» **EXERCISE GOAL**
From the entries that follow, list every line in which the string "pages" appears.

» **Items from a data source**

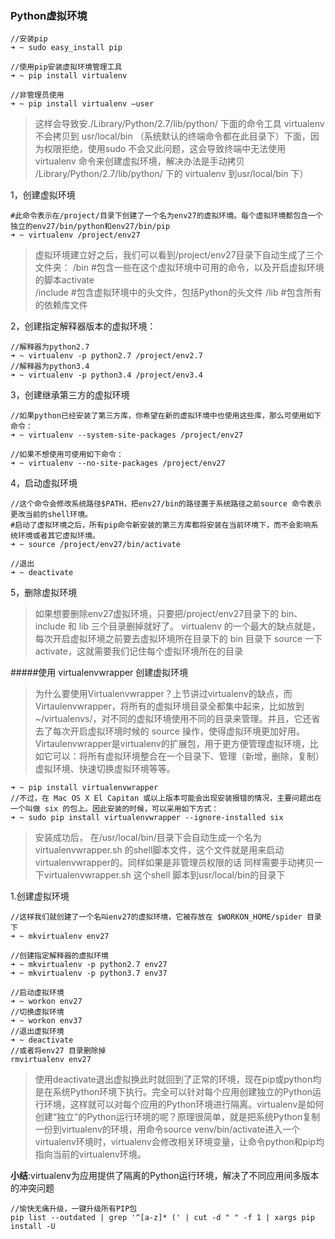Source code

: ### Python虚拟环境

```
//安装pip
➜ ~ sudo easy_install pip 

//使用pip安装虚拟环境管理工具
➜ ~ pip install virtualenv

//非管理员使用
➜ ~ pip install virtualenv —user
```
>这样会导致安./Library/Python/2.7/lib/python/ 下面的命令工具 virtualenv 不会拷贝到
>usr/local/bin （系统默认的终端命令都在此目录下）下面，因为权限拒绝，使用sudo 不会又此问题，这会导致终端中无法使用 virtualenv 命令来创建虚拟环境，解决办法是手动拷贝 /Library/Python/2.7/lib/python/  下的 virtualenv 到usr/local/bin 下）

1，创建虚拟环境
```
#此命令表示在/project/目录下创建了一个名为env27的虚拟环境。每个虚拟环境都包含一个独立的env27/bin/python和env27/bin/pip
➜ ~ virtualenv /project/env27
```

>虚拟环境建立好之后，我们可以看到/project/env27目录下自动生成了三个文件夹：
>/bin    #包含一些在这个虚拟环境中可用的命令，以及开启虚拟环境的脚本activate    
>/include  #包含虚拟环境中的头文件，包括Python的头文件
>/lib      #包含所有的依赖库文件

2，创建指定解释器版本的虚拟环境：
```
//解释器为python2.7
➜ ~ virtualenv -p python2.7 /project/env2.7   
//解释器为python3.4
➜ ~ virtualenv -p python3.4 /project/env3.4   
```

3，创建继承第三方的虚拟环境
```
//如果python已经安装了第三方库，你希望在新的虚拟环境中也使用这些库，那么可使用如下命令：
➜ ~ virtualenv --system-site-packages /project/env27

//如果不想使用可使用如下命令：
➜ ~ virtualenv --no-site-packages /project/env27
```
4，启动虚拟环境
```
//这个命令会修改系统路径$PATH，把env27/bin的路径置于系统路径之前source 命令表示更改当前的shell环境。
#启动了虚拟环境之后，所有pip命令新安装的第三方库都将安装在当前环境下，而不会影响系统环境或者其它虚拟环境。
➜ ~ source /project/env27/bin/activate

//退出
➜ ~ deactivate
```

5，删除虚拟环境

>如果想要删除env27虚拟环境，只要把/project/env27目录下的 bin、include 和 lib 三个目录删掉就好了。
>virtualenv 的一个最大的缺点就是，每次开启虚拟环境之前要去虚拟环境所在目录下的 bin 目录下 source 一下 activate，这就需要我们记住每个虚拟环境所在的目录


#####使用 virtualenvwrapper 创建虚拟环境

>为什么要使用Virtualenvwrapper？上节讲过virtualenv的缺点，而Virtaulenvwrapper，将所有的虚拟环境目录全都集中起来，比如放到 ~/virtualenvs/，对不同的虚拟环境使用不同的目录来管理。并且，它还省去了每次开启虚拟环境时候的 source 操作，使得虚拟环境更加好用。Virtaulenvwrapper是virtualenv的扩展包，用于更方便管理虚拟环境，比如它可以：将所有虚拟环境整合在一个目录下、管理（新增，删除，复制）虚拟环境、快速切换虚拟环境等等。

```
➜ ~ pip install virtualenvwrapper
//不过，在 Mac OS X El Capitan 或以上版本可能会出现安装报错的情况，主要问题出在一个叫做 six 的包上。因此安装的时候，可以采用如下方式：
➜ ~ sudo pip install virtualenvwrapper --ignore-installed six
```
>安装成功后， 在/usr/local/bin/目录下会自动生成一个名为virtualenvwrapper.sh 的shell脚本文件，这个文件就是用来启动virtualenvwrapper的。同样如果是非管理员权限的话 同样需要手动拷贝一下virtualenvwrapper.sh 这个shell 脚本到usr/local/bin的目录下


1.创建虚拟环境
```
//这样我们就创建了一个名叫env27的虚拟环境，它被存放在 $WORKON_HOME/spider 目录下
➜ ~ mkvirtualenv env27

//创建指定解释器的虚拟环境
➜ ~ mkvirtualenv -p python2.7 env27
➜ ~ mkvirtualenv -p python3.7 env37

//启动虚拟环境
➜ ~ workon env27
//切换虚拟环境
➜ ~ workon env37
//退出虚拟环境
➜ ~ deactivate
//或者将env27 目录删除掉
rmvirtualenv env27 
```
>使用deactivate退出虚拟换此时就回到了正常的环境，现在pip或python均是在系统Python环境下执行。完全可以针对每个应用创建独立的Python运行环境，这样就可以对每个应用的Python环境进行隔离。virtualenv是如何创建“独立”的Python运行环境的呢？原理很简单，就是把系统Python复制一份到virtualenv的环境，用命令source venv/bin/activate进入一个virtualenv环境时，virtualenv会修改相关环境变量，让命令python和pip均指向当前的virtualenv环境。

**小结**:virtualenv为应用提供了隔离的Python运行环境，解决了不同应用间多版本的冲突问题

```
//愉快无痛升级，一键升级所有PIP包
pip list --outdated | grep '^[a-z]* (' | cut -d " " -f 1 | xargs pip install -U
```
==
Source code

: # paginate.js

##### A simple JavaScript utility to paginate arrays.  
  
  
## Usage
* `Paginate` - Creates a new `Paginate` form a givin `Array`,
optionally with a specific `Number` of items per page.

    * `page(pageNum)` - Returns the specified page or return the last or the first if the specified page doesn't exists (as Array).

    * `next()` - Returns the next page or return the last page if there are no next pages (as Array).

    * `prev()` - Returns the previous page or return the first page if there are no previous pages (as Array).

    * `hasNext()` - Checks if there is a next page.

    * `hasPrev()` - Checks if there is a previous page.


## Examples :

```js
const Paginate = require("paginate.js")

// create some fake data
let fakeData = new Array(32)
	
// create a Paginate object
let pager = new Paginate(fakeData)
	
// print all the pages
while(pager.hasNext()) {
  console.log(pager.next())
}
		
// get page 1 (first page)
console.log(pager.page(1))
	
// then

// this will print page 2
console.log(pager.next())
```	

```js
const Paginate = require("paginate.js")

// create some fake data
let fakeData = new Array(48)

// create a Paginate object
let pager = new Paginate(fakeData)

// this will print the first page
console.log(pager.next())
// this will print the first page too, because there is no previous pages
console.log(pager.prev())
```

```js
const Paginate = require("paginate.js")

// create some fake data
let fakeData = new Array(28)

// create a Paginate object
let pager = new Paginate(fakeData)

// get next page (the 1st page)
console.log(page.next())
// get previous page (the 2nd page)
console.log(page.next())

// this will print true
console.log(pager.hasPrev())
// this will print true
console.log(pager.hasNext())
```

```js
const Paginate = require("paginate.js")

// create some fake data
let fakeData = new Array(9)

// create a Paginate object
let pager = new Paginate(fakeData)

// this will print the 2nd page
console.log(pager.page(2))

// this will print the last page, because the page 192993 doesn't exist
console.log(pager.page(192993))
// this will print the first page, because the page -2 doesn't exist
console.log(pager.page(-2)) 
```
==
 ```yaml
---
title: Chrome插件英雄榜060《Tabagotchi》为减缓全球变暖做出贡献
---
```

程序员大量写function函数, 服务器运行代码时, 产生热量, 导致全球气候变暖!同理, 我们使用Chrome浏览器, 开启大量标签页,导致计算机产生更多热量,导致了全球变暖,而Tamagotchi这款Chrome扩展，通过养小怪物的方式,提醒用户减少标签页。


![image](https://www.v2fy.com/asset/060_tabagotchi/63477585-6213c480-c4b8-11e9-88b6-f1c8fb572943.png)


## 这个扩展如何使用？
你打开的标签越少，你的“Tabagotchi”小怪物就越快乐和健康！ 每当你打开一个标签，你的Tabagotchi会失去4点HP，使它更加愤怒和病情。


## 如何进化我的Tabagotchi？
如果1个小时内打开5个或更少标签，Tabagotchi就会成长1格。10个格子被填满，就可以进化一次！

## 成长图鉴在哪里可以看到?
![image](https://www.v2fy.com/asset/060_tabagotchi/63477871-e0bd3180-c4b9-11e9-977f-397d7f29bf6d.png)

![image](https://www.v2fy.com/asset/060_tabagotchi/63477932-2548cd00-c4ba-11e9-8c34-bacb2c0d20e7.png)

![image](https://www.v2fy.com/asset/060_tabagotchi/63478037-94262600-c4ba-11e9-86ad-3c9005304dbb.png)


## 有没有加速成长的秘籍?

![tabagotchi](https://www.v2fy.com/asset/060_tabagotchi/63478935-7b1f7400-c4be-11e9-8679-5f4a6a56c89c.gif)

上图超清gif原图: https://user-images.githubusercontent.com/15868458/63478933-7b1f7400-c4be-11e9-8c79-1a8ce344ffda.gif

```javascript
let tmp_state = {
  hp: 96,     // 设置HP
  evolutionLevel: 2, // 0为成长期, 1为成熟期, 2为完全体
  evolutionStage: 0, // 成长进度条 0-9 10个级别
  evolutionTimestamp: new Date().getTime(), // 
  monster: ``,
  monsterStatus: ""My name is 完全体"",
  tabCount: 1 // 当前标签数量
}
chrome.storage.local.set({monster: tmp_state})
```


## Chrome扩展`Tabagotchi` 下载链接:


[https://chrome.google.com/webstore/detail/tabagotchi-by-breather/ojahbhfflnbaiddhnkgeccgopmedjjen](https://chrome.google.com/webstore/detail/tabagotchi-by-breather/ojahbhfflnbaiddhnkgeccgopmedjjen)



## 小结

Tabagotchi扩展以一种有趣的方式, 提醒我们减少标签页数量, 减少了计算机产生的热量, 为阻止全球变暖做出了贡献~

» **WRITTEN SOLUTION**
    * `next()` - Returns the next page or return the last page if there are no next pages (as Array).
    * `prev()` - Returns the previous page or return the first page if there are no previous pages (as Array).
// print all the pages
// this will print the first page too, because there is no previous pages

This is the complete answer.